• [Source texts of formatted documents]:

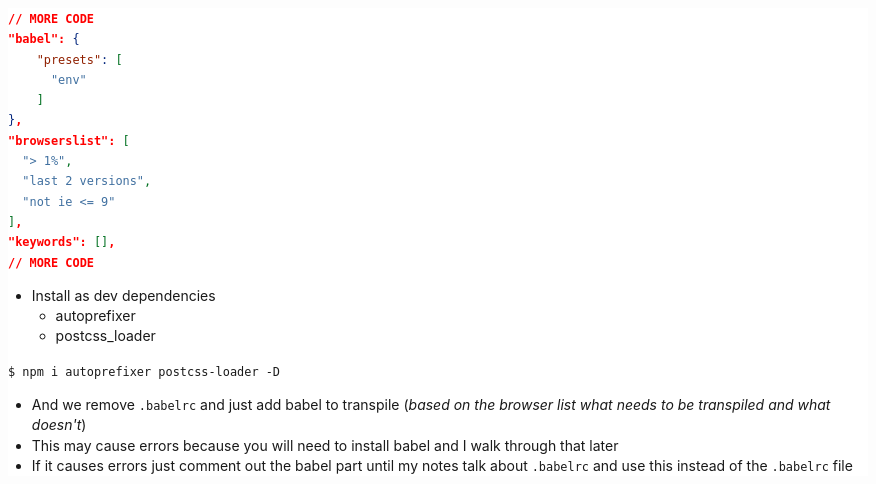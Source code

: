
 ```json
// MORE CODE
"babel": {
    "presets": [
      "env"
    ]
},
"browserslist": [
  "> 1%",
  "last 2 versions",
  "not ie <= 9"
],
"keywords": [],
// MORE CODE
```

* Install as dev dependencies
  - autoprefixer
  - postcss_loader

`$ npm i autoprefixer postcss-loader -D`

* And we remove `.babelrc` and just add babel to transpile (_based on the browser list what needs to be transpiled and what doesn't_)
* This may cause errors because you will need to install babel and I walk through that later
* If it causes errors just comment out the babel part until my notes talk about `.babelrc` and use this instead of the `.babelrc` file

• [Required work]:
Where the word "errors" occurs in a line of the entries above, count that line, and reply with the total only.

• [Output of the task]:
2